Bisnis.com, JAKARTA – Istana Kepresidenan menanggapi data resmi dari Badan Pusat Statistik (BPS) yang mencatat pertumbuhan ekonomi Indonesia mencapai 5,12% (year on year/yoy) pada kuartal II/2025.
Menteri Sekretaris Negara (Mensesneg) Prasetyo Hadi mengatakan bahwa meskipun angka tersebut menunjukkan kinerja ekonomi yang positif, tetapi agar capaian ini tidak menjadi alasan untuk berpuas diri.
Menurut Prasetyo, angka pertumbuhan ekonomi tidak berdiri sendiri, melainkan merupakan hasil kontribusi dari berbagai komponen utama seperti belanja rumah tangga, belanja pemerintah, serta investasi swasta.
“Pertumbuhan ekonomi itu bukan hasil dari satu atau dua komponen saja. Di dalamnya ada belanja rumah tangga, belanja pemerintah, dan juga investasi. Kalau BPS menyampaikan pertumbuhan 5,12%, itu cerminan dari keseluruhan komponen tersebut,” ujarnya kepada wartawan di kompleks Istana Kepresidenan, Selasa (5/8/2025).
Lebih lanjut, dia menegaskan bahwa peran pemerintah dalam menciptakan ekosistem yang kondusif melalui berbagai stimulus dan kebijakan tetap menjadi kunci utama dalam mendorong pertumbuhan.
“Bahwa komponen itu adalah hasil program-program kalau dari sisi pemerintah dari hasil stimulus-stimulus yang diatur pemerintah ya memang demikian. Sistemnya begitu,” ucapnya.
Baca Juga
Namun di tengah pertumbuhan yang menggembirakan di atas kertas, Prasetyo tidak menampik bahwa ada “anomali sosial” yang kini mencuat di masyarakat.

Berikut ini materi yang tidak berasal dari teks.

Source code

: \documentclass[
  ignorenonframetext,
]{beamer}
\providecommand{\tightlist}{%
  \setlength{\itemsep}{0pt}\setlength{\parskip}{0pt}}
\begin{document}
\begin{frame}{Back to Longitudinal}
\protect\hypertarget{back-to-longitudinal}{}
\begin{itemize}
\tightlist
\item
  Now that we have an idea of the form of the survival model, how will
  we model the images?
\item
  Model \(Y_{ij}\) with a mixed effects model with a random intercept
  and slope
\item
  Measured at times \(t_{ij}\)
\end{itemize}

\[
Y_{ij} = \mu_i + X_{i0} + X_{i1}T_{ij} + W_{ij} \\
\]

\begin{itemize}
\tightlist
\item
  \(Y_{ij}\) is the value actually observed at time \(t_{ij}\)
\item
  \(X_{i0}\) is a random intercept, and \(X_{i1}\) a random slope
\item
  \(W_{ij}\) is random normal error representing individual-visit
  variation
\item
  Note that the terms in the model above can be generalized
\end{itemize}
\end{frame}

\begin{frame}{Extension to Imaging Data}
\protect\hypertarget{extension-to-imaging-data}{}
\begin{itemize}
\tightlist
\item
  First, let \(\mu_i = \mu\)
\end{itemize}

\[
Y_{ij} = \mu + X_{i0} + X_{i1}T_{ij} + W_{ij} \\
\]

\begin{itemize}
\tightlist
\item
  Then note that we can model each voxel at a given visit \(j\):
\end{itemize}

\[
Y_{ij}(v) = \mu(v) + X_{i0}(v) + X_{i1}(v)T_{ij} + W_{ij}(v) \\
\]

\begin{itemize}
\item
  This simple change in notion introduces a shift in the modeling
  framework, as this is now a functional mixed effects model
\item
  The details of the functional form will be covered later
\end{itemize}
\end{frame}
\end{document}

Salah satunya adalah fenomena 'Rojali' (Rombongan Jarang Beli) dan 'Rohana' (Rombongan Hanya Nanya). Istilah Rojali dan Rohana memang sedang ramai diperbincangkan publik sebagai simbol keresahan masyarakat kelas menengah bawah terhadap ketidakpastian daya beli.
Prasetyo menilai bahwa istilah-istilah tersebut seharusnya tidak dijadikan bahan candaan, melainkan peringatan keras akan masih banyaknya kelompok masyarakat yang tertinggal secara ekonomi.
“Kami terus terang tak terlalu gembira juga dengan istilah tadi [Rohana & Rojali]. Menurut pendapat saya, istilah itu jangan dijadikan sebuah joke atau lelucon. Itu adalah lecutan bagi kita bahwa memang masih banyak yang harus mesti kami perjuangkan dan benahi,” tuturnya.
Dia mengakui bahwa dalam kerangka perhitungan makro ekonomi nasional, kondisi kelompok masyarakat seperti mereka yang berada di desil 1 dan desil 2 (lapisan ekonomi terbawah) kerap tidak tergambarkan secara eksplisit. Namun, bukan berarti negara menutup mata terhadap realitas tersebut.
Prasetyo menjelaskan pemerintah melihat fenomena Rohana dan Rojali sebagai pengingat sekaligus pendorong untuk bekerja lebih keras dalam membangun sistem ekonomi yang inklusif dan berkelanjutan.
“Kalau bagi pemerintah fenomena itu menjadi pengingat bahwa masih ada kelompok saudara kita yang memang masih kita harus kerja terus mendorong pertumbuhan ekonomi kita lebih optimal lagi, mendorong investasi lebih banyak, mengurangi kebocoran sebagaimana Presiden sering sampaikan di segala sektor di segala lapisan,” pungkas Prasetyo.